National Heritage and Culture Division

Agency overview
- Type: Responsible for promotion of culture, art, musics, film, theatre, archaeology and museums
- Minister responsible: Aurangzeb Khan Khichi, Federal Minister for National Heritage & Culture;
- Website: Official website

= National Heritage and Culture Division (Pakistan) =

Division of the Government of Pakistan

The National Heritage and Culture Division is responsible for the promotion of various facets of culture, including architecture, cinema (films), dance, folklore, literature (Mushaira), music, philosophy, textiles, and theatre. It oversees the implementation and enforcement of cultural policies and activities throughout the country. While many of its functions have been devolved to provincial governments in Pakistan, several institutes continue to operate under its federal oversight.

==Departments==
===Quaid-i-Azam Academy===

The Quaid-i-Azam Academy is an institution of the Pakistan Government to promote the study and understanding of the personality and work of Quaid-i-Azam Muhammad Ali Jinnah, his associates, the Pakistan Movement and of the various aspects of Pakistan.

===National Language Promotion Department===

====Urdu Science Board====
Urdu Science Board (USB) was established in 1962 as the “Central Board for the Development of Urdu” through a resolution. The Board was renamed as “Urdu Science Board” in 1984.

The Board has published more than 800 books on different science subjects, dictionaries and educational charts. Urdu Science Board has developed Urdu Science Encyclopedia consisting ten volumes.

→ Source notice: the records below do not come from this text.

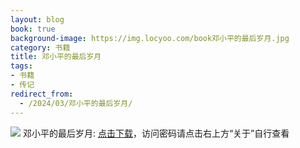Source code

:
 ```yaml
---
layout: blog
book: true
background-image: https://img.locyoo.com/book邓小平的最后岁月.jpg
category: 书籍
title: 邓小平的最后岁月
tags:
- 书籍
- 传记
redirect_from:
  - /2024/03/邓小平的最后岁月/
---
```

![](https://img.locyoo.com/book邓小平的最后岁月.jpg)
邓小平的最后岁月: <a name = "ref1" href="https://url18.ctfile.com/f/50983618-1377644833-eb4376?p=3619">点击下载</a>，访问密码请点击右上方“关于”自行查看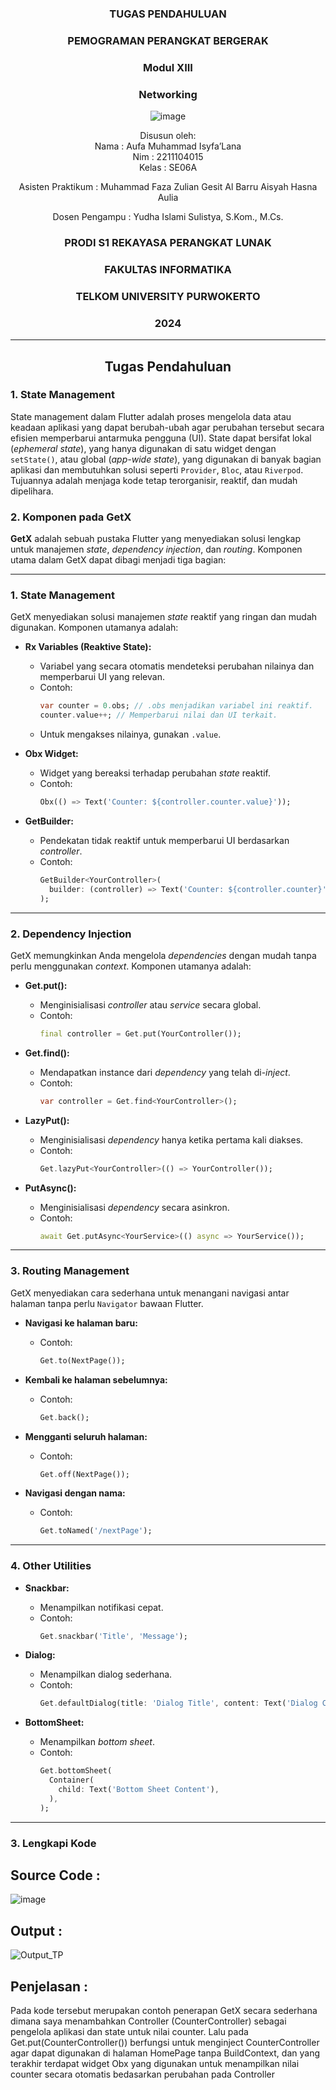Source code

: <div align="center">

### TUGAS PENDAHULUAN

### PEMOGRAMAN PERANGKAT BERGERAK

### Modul XIII
### Networking

![image](https://github.com/user-attachments/assets/2948daec-1e7a-4765-8f23-df638a387c87)

Disusun oleh:  
Nama : Aufa Muhammad Isyfa’Lana  
Nim : 2211104015  
Kelas : SE06A

Asisten Praktikum : 
Muhammad Faza Zulian Gesit Al Barru 
Aisyah Hasna Aulia 

Dosen Pengampu : 
Yudha Islami Sulistya, S.Kom., M.Cs. 

### PRODI S1 REKAYASA PERANGKAT LUNAK  
### FAKULTAS INFORMATIKA  
### TELKOM UNIVERSITY PURWOKERTO  
### 2024

</div>

---
<div align="center">

## Tugas Pendahuluan

</div>

### 1. State Management 
State management dalam Flutter adalah proses mengelola data atau keadaan aplikasi yang dapat berubah-ubah agar perubahan tersebut secara efisien memperbarui antarmuka pengguna (UI). State dapat bersifat lokal (*ephemeral state*), yang hanya digunakan di satu widget dengan `setState()`, atau global (*app-wide state*), yang digunakan di banyak bagian aplikasi dan membutuhkan solusi seperti `Provider`, `Bloc`, atau `Riverpod`. Tujuannya adalah menjaga kode tetap terorganisir, reaktif, dan mudah dipelihara.

### 2. Komponen pada GetX
**GetX** adalah sebuah pustaka Flutter yang menyediakan solusi lengkap untuk manajemen *state*, *dependency injection*, dan *routing*. Komponen utama dalam GetX dapat dibagi menjadi tiga bagian:

---
### 1. **State Management**
GetX menyediakan solusi manajemen *state* reaktif yang ringan dan mudah digunakan. Komponen utamanya adalah:
   
- **Rx Variables (Reaktive State):**
  - Variabel yang secara otomatis mendeteksi perubahan nilainya dan memperbarui UI yang relevan.
  - Contoh:
    ```dart
    var counter = 0.obs; // .obs menjadikan variabel ini reaktif.
    counter.value++; // Memperbarui nilai dan UI terkait.
    ```
  - Untuk mengakses nilainya, gunakan `.value`.

- **Obx Widget:**
  - Widget yang bereaksi terhadap perubahan *state* reaktif.
  - Contoh:
    ```dart
    Obx(() => Text('Counter: ${controller.counter.value}'));
    ```

- **GetBuilder:**
  - Pendekatan tidak reaktif untuk memperbarui UI berdasarkan *controller*.
  - Contoh:
    ```dart
    GetBuilder<YourController>(
      builder: (controller) => Text('Counter: ${controller.counter}'),
    );
    ```

---

### 2. **Dependency Injection**
GetX memungkinkan Anda mengelola *dependencies* dengan mudah tanpa perlu menggunakan *context*. Komponen utamanya adalah:

- **Get.put():**
  - Menginisialisasi *controller* atau *service* secara global.
  - Contoh:
    ```dart
    final controller = Get.put(YourController());
    ```

- **Get.find():**
  - Mendapatkan instance dari *dependency* yang telah di-*inject*.
  - Contoh:
    ```dart
    var controller = Get.find<YourController>();
    ```

- **LazyPut():**
  - Menginisialisasi *dependency* hanya ketika pertama kali diakses.
  - Contoh:
    ```dart
    Get.lazyPut<YourController>(() => YourController());
    ```

- **PutAsync():**
  - Menginisialisasi *dependency* secara asinkron.
  - Contoh:
    ```dart
    await Get.putAsync<YourService>(() async => YourService());
    ```

---

### 3. **Routing Management**
GetX menyediakan cara sederhana untuk menangani navigasi antar halaman tanpa perlu `Navigator` bawaan Flutter.

- **Navigasi ke halaman baru:**
  - Contoh:
    ```dart
    Get.to(NextPage());
    ```

- **Kembali ke halaman sebelumnya:**
  - Contoh:
    ```dart
    Get.back();
    ```

- **Mengganti seluruh halaman:**
  - Contoh:
    ```dart
    Get.off(NextPage());
    ```

- **Navigasi dengan nama:**
  - Contoh:
    ```dart
    Get.toNamed('/nextPage');
    ```

---

### 4. **Other Utilities**
- **Snackbar:**
  - Menampilkan notifikasi cepat.
  - Contoh:
    ```dart
    Get.snackbar('Title', 'Message');
    ```

- **Dialog:**
  - Menampilkan dialog sederhana.
  - Contoh:
    ```dart
    Get.defaultDialog(title: 'Dialog Title', content: Text('Dialog Content'));
    ```

- **BottomSheet:**
  - Menampilkan *bottom sheet*.
  - Contoh:
    ```dart
    Get.bottomSheet(
      Container(
        child: Text('Bottom Sheet Content'),
      ),
    );
    ```
---

### 3. Lengkapi Kode  
## Source Code :

![image](https://github.com/user-attachments/assets/989b0d20-3b91-485e-9aee-fd8c3516d98c)

## Output :

![Output_TP](https://github.com/user-attachments/assets/ca8e8c16-9741-4b16-880e-48231221f21d)


## Penjelasan : 
Pada kode tersebut merupakan contoh penerapan GetX secara sederhana dimana saya menambahkan Controller (CounterController) sebagai pengelola aplikasi dan state untuk nilai counter. Lalu pada Get.put(CounterController()) berfungsi untuk menginject CounterController agar dapat digunakan di halaman HomePage tanpa BuildContext, dan yang terakhir terdapat widget Obx yang digunakan untuk menampilkan nilai counter secara otomatis bedasarkan perubahan pada Controller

It has been printed on fine art mate paper and contains colour pictures, diagrams and visuals. It is very useful for the students of secondary and higher secondary classes, teachers and researchers as well as general readers. A quarterly “Urdu Science Magazine” is being published regularly by Urdu Science Board since 2002.

====Urdu Dictionary Board====
Urdu Dictionary Board was established in 1958. It was created through a resolution which stated that Urdu Development Board would compile and publish a comprehensive dictionary of Urdu on historical principles, on the pattern of Greater Oxford Dictionary. The Board was also asked to undertake a number of other tasks for the development of Urdu.

Founded by Baba-e-Urdu Maulvi Abdul Haq who was first Chief Editor of the organization.

==Autonomous/semi-autonomous bodies==
===National Council of Arts ===

PNCA is an autonomous body in the orbit of the Ministry. It was created by an Act of Parliament in 1973. PNCA is the Apex Cultural body functioning on a national level. The activities of PNCA are performed on the basis of policies framed by its Board of Governors headed by the Minister for National Heritage & Integration with 28 members.

===National Institute of Folk & Traditional Heritage===

Lok Virsa (The National Institute of Folk & Traditional Heritage) works towards creating an awareness of cultural legacy by collecting, documenting, disseminating and projecting folk & traditional heritage. Surveys and documentation of traditional culture is central to the objectives of the institute.

===Pakistan Academy of Letters===

Pakistan Academy of Letters was established as an autonomous organization in July, 1976. Its main focus on Pakistani literature and related fields.[1][2] It is the largest and the most prestigious learned society of its kind in Pakistan, with activities throughout the nation.

===Iqbal Academy Pakistan===

Iqbal Academy Pakistan is a statutory body of the Government of Pakistan, established and a centre of excellence for Iqbal Studies. The aims and objectives of the Academy are to promote and disseminate the study and understanding of the works and teachings of Allama Iqbal.

===Quaid-e-Azam Mazar Management Board ===

Quaid-e-Azam Mazar Management Board is responsible for the upkeep and maintenance of Quaid's Mazar and take decisions for Quaid's Mausoleum.

===Aiwan-i-Iqbal Complex Lahore===

Aiwan-e-Iqbal Complex is a monumental building constructed in Lahore to portray a semblance of Iqbal`s philosophical thought and message for Muslim Ummah by providing sustained financial resources for the Activating and the Projects of the Iqbal Academy Pakistan.